Segment Start: MATERIALS PROVIDED

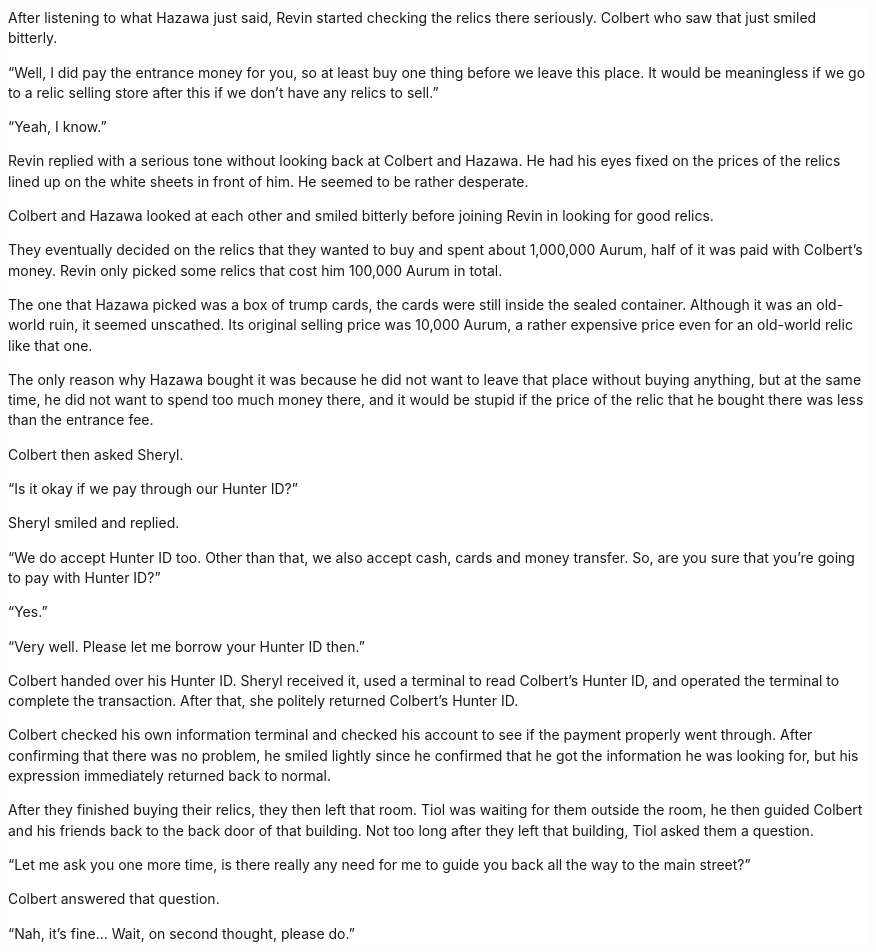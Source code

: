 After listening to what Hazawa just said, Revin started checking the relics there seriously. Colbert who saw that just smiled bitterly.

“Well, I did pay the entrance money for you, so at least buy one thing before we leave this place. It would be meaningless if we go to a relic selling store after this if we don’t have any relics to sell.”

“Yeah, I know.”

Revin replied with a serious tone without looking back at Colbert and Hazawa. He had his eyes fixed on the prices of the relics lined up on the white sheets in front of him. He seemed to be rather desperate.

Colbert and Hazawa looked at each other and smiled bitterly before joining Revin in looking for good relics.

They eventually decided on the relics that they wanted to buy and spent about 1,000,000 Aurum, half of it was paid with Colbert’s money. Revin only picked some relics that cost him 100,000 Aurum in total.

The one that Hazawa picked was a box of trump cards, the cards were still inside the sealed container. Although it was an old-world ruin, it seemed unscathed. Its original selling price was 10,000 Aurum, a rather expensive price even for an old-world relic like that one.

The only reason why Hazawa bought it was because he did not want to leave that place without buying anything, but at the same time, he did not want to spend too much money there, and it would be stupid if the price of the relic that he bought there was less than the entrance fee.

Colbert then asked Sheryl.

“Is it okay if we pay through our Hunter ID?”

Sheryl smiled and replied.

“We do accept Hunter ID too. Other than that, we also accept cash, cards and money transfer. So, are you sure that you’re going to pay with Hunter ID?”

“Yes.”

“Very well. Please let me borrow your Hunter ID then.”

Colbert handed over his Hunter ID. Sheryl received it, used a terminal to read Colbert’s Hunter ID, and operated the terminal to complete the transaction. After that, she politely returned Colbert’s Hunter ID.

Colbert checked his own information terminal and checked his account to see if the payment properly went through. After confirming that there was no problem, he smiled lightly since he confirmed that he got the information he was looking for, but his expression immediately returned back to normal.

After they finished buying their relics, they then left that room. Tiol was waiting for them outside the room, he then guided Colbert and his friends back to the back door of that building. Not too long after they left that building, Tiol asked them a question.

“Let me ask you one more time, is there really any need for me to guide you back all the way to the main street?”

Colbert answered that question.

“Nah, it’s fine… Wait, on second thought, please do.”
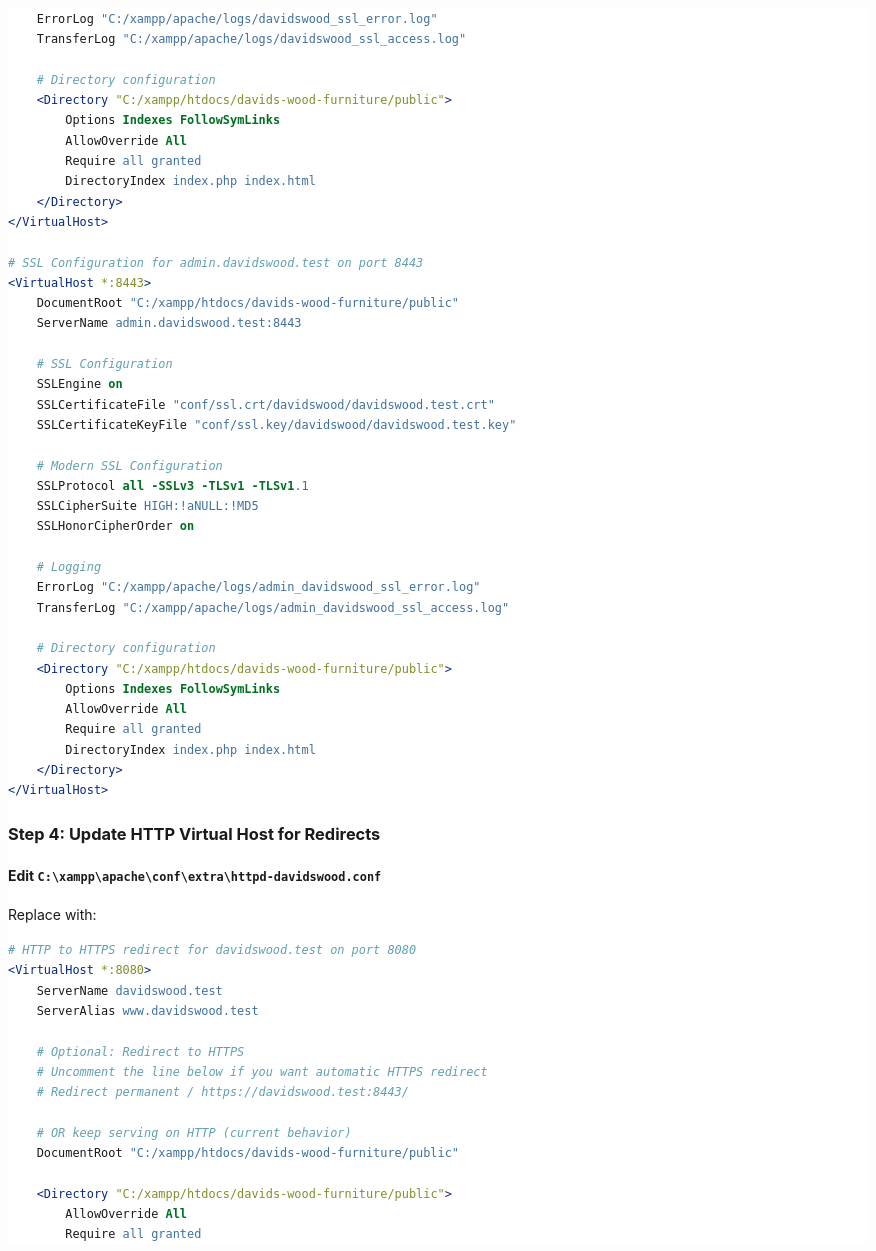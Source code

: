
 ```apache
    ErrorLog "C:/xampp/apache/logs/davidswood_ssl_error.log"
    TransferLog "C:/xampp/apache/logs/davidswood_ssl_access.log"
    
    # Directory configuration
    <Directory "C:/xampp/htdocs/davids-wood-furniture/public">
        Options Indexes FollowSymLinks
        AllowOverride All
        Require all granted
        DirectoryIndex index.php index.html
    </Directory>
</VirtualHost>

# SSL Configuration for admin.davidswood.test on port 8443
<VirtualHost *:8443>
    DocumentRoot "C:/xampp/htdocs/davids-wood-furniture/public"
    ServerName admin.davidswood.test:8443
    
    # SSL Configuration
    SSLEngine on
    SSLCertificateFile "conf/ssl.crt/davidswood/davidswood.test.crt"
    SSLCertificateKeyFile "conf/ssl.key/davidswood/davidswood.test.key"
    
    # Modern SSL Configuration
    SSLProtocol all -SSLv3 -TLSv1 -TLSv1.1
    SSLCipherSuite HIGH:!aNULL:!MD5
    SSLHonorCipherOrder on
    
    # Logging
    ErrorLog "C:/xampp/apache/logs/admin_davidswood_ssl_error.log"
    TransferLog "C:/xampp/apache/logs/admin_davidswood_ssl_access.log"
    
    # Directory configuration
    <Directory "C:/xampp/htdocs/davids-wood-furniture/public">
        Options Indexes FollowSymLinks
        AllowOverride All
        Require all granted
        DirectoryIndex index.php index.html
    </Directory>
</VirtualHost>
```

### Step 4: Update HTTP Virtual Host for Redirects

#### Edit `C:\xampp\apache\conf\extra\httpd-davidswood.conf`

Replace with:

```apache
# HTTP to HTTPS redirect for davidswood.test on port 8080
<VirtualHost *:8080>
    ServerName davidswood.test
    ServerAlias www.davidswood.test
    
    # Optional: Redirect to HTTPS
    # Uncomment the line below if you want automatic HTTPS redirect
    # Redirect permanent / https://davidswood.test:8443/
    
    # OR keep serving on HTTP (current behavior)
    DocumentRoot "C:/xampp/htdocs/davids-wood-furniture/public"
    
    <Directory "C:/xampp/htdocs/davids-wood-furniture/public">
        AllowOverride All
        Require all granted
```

Segment End: MATERIALS PROVIDED

- **WHAT YOU SHOULD DO**
Without the pictures, copy the entries from their first line through the line containing "just smiled bitterly.", and only those lines.

- **SOLUTION TO THE EXERCISE**
Source code

: After listening to what Hazawa just said, Revin started checking the relics there seriously. Colbert who saw that just smiled bitterly.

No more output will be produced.